**What is being asked**
From the first line of the data below, repeat each line exactly until you reach the line with "We're seeing that"; include that line too.

Dataset entries
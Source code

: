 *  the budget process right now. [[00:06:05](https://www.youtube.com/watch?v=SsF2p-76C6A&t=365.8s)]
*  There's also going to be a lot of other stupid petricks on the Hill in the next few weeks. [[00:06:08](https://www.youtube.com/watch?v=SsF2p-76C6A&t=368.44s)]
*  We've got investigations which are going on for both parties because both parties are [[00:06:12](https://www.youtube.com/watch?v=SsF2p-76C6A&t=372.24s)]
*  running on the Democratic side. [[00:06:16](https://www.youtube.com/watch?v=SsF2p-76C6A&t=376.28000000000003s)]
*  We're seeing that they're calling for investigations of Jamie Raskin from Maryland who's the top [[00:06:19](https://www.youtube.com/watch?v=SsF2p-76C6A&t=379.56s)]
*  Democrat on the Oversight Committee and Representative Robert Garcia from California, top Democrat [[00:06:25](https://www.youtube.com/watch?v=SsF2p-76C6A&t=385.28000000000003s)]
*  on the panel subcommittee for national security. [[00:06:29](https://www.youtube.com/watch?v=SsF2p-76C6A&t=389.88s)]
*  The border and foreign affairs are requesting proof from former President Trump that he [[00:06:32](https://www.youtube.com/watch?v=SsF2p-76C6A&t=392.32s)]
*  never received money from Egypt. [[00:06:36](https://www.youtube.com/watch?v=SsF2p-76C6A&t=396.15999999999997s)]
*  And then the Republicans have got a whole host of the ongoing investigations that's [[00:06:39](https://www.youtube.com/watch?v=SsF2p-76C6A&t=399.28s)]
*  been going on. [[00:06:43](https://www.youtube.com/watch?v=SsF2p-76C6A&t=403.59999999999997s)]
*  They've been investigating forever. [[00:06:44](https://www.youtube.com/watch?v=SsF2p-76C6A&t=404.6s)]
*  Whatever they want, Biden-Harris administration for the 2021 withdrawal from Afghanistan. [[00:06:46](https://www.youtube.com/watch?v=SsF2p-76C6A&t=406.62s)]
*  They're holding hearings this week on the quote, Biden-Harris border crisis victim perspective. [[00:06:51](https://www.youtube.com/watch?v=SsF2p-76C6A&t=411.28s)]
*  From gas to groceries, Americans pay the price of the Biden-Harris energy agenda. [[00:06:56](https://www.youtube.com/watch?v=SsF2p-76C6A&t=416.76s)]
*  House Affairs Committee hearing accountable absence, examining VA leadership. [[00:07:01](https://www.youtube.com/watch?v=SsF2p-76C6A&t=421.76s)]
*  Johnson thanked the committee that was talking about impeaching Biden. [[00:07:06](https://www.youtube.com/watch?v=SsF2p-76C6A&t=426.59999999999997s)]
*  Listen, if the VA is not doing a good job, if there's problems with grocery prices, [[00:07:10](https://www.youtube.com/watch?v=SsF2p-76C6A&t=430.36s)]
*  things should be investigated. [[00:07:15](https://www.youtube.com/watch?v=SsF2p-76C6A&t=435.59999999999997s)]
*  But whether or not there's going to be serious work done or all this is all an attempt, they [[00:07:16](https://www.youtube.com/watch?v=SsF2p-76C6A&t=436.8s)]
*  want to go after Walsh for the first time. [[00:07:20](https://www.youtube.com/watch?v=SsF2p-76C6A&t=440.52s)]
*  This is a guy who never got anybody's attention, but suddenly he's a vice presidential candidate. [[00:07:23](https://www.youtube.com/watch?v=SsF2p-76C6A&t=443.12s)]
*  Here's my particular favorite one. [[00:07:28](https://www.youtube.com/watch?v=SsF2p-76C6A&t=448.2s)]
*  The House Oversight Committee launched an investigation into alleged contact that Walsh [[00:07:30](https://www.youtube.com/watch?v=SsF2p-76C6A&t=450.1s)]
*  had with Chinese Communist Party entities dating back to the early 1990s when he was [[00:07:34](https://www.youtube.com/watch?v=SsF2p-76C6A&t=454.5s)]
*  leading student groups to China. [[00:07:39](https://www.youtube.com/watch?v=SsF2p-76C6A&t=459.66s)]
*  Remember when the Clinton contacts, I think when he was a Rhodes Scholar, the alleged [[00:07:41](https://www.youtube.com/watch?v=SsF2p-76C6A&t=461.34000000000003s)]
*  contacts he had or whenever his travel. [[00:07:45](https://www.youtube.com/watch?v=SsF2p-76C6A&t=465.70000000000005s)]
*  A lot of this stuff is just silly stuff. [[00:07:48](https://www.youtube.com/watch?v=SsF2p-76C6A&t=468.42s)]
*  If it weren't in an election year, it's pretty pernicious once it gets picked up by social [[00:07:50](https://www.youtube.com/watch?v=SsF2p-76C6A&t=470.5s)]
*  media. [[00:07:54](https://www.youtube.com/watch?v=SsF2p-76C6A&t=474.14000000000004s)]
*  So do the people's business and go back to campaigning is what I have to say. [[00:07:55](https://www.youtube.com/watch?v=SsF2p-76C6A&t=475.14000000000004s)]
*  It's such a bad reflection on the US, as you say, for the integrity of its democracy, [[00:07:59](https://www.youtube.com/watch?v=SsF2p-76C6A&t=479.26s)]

**Expected answer**
Source code

: *  the budget process right now. [[00:06:05](https://www.youtube.com/watch?v=SsF2p-76C6A&t=365.8s)]
*  There's also going to be a lot of other stupid petricks on the Hill in the next few weeks. [[00:06:08](https://www.youtube.com/watch?v=SsF2p-76C6A&t=368.44s)]
*  We've got investigations which are going on for both parties because both parties are [[00:06:12](https://www.youtube.com/watch?v=SsF2p-76C6A&t=372.24s)]
*  running on the Democratic side. [[00:06:16](https://www.youtube.com/watch?v=SsF2p-76C6A&t=376.28000000000003s)]
*  We're seeing that they're calling for investigations of Jamie Raskin from Maryland who's the top [[00:06:19](https://www.youtube.com/watch?v=SsF2p-76C6A&t=379.56s)]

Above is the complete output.